Für Europa gilt heute das Gleiche. Die Rede haben wir schon. Es ist jener komplett gegen den Zeitgeist gebürstete Discours à la nation Européenne von Julien Benda, verfasst 1932 unter Bezugnahme auf Fichte und den deutschen Idealismus. Auch hier ist Nation als Chiffre für Einheit zu lesen und nicht nationalistisch. Die Rede gilt es wiederzuentdecken – als Warnung vor den politischen und zivilisatorischen Folgen eines Bedeutungsverlusts des humanistischen Wertekanons. Sie ist im Grunde eine Abrechnung mit der säkularisierten Moderne, wie sie aktueller nicht sein könnte. Eine Relativierung moralischer Prinzipien kommt für Benda im Sinne des europäischen Geistes nicht infrage. Auch könne Europa nie durch wirtschaftliche Kooperation allein erzielt werden. Das Zurück-zum-Binnenmarkt-Szenario des Jean-Claude Juncker hätte befremdetes Kopfschütteln ausgelöst. Bendas Rede ist im Gegenteil eine Regieanweisung für die politische Integration.

Fichtes Begehren war es, den Impuls von Liberté, Égalité, Fraternité auf das deutsche Einheitsstreben zu übertragen. Seine Reden initiierten einen nationalen Aufbruch, der spätestens mit dem Hambacher Fest 1832 zu einer emanzipatorischen Bewegung wurde, und zwar von unten, getrieben von den Bürgern Deutschlands.

Gesucht wird heute also ein europäisches Hambach, das in einen europäischen Vormärz mündet – als Aufbegehren gegen Kleinstaaterei und Reaktion! Wie damals geht es heute um bürgerliche Opposition gegen die Restauration, um Einheit, Freiheit und Volkssouveränität. Die Stärke des Vormärz, die vom Hambacher Fest ausging, bestand in der Sammlung einer großen – damals nationalen – Bewegung, die sowohl vom Gleichheits- als auch vom Freiheitsversprechen beflügelt war. Auch damals ging das nicht von heute auf morgen, der Prozess zog sich über Jahrzehnte hin, die Freiheit und Einheit der Bürger wollte erkämpft werden, beginnend mit der Zollunion. Heute müsste es eine europäische Bewegung sein.

Genau das ist heute der Schlüssel für ein geeintes Europa: ein allgemeines, gleiches und direktes Wahlrecht für alle europäischen Bürger, diesmal nicht nur jenseits von Ständen, sondern auch jenseits von Nationen. „Eine Person, eine Stimme“ ist der nächste wichtige Schritt, wenn es gilt, auf unserem Kontinent eine politische Einheit zu begründen, die die wirtschaftliche Einheit erst legitimiert. Erst dann kann das Europäische Parlament zum Sachwalter einer europäischen Demokratie werden, die ihren Namen verdient und deren Souverän die europäischen Bürger sind.

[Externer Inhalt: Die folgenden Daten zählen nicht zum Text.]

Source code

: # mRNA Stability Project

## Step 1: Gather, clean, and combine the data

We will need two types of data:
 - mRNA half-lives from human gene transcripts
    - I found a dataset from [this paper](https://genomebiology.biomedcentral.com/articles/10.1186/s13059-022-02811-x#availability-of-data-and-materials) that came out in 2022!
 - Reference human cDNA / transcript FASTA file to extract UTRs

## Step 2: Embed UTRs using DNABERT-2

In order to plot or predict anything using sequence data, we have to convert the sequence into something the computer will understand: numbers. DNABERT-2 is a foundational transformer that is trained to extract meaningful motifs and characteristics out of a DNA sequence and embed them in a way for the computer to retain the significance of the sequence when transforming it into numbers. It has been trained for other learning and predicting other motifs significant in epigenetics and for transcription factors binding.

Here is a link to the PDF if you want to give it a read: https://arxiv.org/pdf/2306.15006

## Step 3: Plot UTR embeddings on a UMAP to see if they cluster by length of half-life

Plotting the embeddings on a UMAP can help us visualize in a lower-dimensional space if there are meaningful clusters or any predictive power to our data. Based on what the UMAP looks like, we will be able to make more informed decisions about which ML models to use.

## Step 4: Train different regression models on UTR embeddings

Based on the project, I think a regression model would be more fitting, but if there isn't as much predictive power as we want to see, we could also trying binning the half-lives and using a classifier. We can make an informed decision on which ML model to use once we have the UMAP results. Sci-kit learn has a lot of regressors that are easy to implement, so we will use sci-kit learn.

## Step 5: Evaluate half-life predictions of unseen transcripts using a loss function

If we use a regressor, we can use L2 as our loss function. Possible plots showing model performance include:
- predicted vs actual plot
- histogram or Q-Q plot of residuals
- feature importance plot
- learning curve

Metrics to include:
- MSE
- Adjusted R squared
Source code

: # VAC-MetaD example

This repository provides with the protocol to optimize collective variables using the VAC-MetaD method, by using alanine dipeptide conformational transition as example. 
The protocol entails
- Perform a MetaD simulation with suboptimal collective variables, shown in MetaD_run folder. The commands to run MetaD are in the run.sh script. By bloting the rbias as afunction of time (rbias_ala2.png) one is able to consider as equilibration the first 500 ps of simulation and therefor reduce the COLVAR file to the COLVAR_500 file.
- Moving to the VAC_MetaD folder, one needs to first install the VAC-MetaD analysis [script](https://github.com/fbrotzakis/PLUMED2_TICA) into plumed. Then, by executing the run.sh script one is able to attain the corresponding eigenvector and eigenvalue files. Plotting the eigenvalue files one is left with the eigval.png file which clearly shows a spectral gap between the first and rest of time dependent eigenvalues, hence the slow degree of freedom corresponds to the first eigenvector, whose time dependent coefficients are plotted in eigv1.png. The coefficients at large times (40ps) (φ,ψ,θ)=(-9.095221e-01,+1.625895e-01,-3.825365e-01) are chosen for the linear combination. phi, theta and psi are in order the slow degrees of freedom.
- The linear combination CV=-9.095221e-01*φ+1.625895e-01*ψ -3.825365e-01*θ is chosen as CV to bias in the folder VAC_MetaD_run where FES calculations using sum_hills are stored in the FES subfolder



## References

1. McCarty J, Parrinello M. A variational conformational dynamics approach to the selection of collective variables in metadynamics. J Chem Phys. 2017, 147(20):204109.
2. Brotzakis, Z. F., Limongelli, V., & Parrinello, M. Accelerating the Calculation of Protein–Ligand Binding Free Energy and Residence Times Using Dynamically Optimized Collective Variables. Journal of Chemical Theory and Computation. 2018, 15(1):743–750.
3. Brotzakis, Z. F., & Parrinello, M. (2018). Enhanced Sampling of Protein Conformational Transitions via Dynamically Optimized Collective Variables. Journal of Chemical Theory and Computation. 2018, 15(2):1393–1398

Anders formuliert: Wir müssen also das Erbe der französischen Revolution europäisieren und die damals genommene Abbiegung in Richtung Nationalstaaten überwinden: Die Republik muss europäisch werden! Aus der Bundesrepublik, der République Française, der Republik Österreich, der Repubblica Italiana oder der Rzeczpospolita Polska etc. wird eine Europäische Republik durch allgemeine und gleiche Wahlen, begründet auf dem Gleichheitsgrundsatz aller europäischen Bürger!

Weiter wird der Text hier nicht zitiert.